There are two. The first has to do with the DOL’s purpose and intent for the changes, and the second has to do with recordkeeping requirements for positions classified as nonexempt. Read more here: http://bit.ly/Purpose_Intent
7. Does the new overtime rule affect state wage and hour regulations?
No. The final rule pertains to the FLSA, the federal law that addresses minimum wage and overtime obligations for covered enterprises and employees. The FLSA is enforced by the DOL, a federal government agency. Many states have their own departments of labor that enforce state regulations. Oftentimes, these regulations are more stringent than the federal regulations. In fact, many state regulations exist to fill voids in coverage under the federal law.
Employers should consider applicable state regulations when evaluating the options for pay plan changes that are necessary to comply with the DOL final rule. In some cases, a state regulation will prohibit an employer from using a particular pay plan, including those that the DOL has suggested or that are in use by employers in other states.
For example, the fluctuating workweek pay plan for nonexempt positions is outlined in FLSA implementing regulations; however, it is not permitted for use in some states. This pay plan, considered to be a viable alternative when reclassifying positions under the new overtime rule, involves the payment of a guaranteed salary to eligible nonexempt employees and half-time (vs. time-and-one-half) for all hours worked over 40* in a workweek.

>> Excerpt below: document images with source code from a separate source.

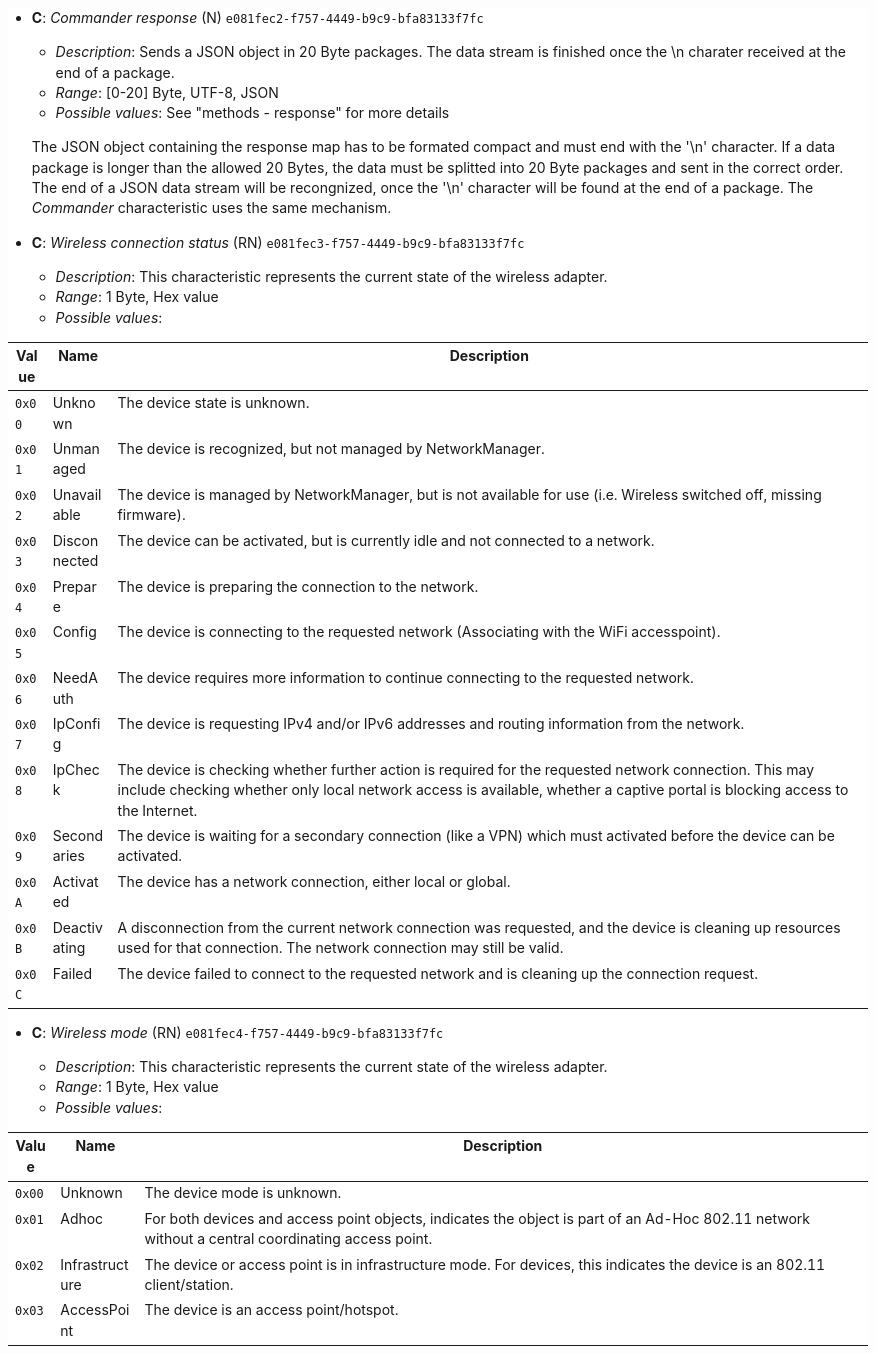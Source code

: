 
- **C**: *Commander response* (N) `e081fec2-f757-4449-b9c9-bfa83133f7fc`

    - *Description*: Sends a JSON object in 20 Byte packages. The data stream is finished once the \n charater received at the end of a package.
    - *Range*: [0-20] Byte, UTF-8, JSON
    - *Possible values*: See "methods - response" for more details

    The JSON object containing the response map has to be formated compact and must end with the '\n' character. If a data package is longer than the allowed 20 Bytes, the data must be splitted into 20 Byte packages and sent in the correct order. The end of a JSON data stream will be recongnized, once the '\n' character will be found at the end of a package. The *Commander* characteristic uses the same mechanism.



- **C**: *Wireless connection status* (RN) `e081fec3-f757-4449-b9c9-bfa83133f7fc`

    - *Description*: This characteristic represents the current state of the wireless adapter.
    - *Range*: 1 Byte, Hex value
    - *Possible values*:

| Value  | Name         | Description
| ------ | ------------ | ----------------------------------------------------
| `0x00` | Unknown      | The device state is unknown.
| `0x01` | Unmanaged    | The device is recognized, but not managed by NetworkManager.
| `0x02` | Unavailable  | The device is managed by NetworkManager, but is not available for use (i.e. Wireless switched off, missing firmware).
| `0x03` | Disconnected | The device can be activated, but is currently idle and not connected to a network.
| `0x04` | Prepare      | The device is preparing the connection to the network.
| `0x05` | Config       | The device is connecting to the requested network (Associating with the WiFi accesspoint).
| `0x06` | NeedAuth     | The device requires more information to continue connecting to the requested network.
| `0x07` | IpConfig     | The device is requesting IPv4 and/or IPv6 addresses and routing information from the network.
| `0x08` | IpCheck      | The device is checking whether further action is required for the requested network connection. This may include checking whether only local network access is available, whether a captive portal is blocking access to the Internet.
| `0x09` | Secondaries  | The device is waiting for a secondary connection (like a VPN) which must activated before the device can be activated.
| `0x0A` | Activated    | The device has a network connection, either local or global.
| `0x0B` | Deactivating | A disconnection from the current network connection was requested, and the device is cleaning up resources used for that connection. The network connection may still be valid.
| `0x0C` | Failed       | The device failed to connect to the requested network and is cleaning up the connection request.


- **C**: *Wireless mode* (RN) `e081fec4-f757-4449-b9c9-bfa83133f7fc`

    - *Description*: This characteristic represents the current state of the wireless adapter.
    - *Range*: 1 Byte, Hex value
    - *Possible values*:

| Value  | Name            | Description
| ------ | --------------- | ----------------------------------------------------
| `0x00` | Unknown         | The device mode is unknown.
| `0x01` | Adhoc           | For both devices and access point objects, indicates the object is part of an Ad-Hoc 802.11 network without a central coordinating access point.
| `0x02` | Infrastructure  | The device or access point is in infrastructure mode. For devices, this indicates the device is an 802.11 client/station.
| `0x03` | AccessPoint     | The device is an access point/hotspot.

Likewise, the overtime “exception” for retail establishments that is commonly referred to as the “7(i) pay plan” is not permitted by all state wage and hour agencies.
8. What are the options for changing pay plans and how do I know which one is best to use?
There are several. The options for changing pay plans will depend on the affected employee’s specific circumstances. Generally speaking, salaried workers will fall into one of three categories. Read more here: http://bit.ly/ChangePayPlans
9. Is there a chance the rule could be reversed?
Yes, but the chance of this occurring is remote. By issuing the final rule in May, President Obama seems to have spared it from revocation under the Congressional Review Act. With the loss of this Act as a tool for overturning the rule, few good options remain.
From a legislative perspective, currently there are House and Senate versions of a bill in Congress that would block implementation of the final rule and require the DOL to conduct a new and comprehensive economic analysis of the impact of the overtime rule on small businesses, nonprofits, and public employers. In the event the bill passes in both chambers, President Obama will most certainly veto it and supporters are not likely to garner the two-thirds supermajority vote required to override the veto.
Assuming the final rule becomes effective on Dec. 1, millions of employees will be subject to new pay rates, pay plans, and/or pay classifications. Should the final rule eventually be reversed, modified, or revoked by a new president or congress, it will be extremely difficult--and likely too late--to restore salaries to former levels and reverse pay practices perceived as positive by employees.
In light of the uncertainty surrounding the current political landscape, employers would be wise to hold off on increasing salary levels until Dec. 1 for employees who meet the duties tests but not the salary level test.
10. Should we make changes now or wait until Dec. 1?
It depends. If you have employees who are classified as salaried exempt but who do not meet the duties tests under one of the EAP exemptions, we recommend that you make the necessary changes now. This will ensure compliance with FLSA requirements that are unchanged by the final rule. The window of opportunity between now and Dec. 1 provides employers with a chance to correct pay plans for misclassified employees without drawing unnecessary attention to inadvertent errors that can result in the required payment of back wages.
If you have employees who meet the duties tests but not the minimum salary threshold level, in consideration of increasing costs and the uncertainty surrounding the presidential election, we recommend that you wait until the latest possible date (no later than Dec. 1) to make pay-related changes.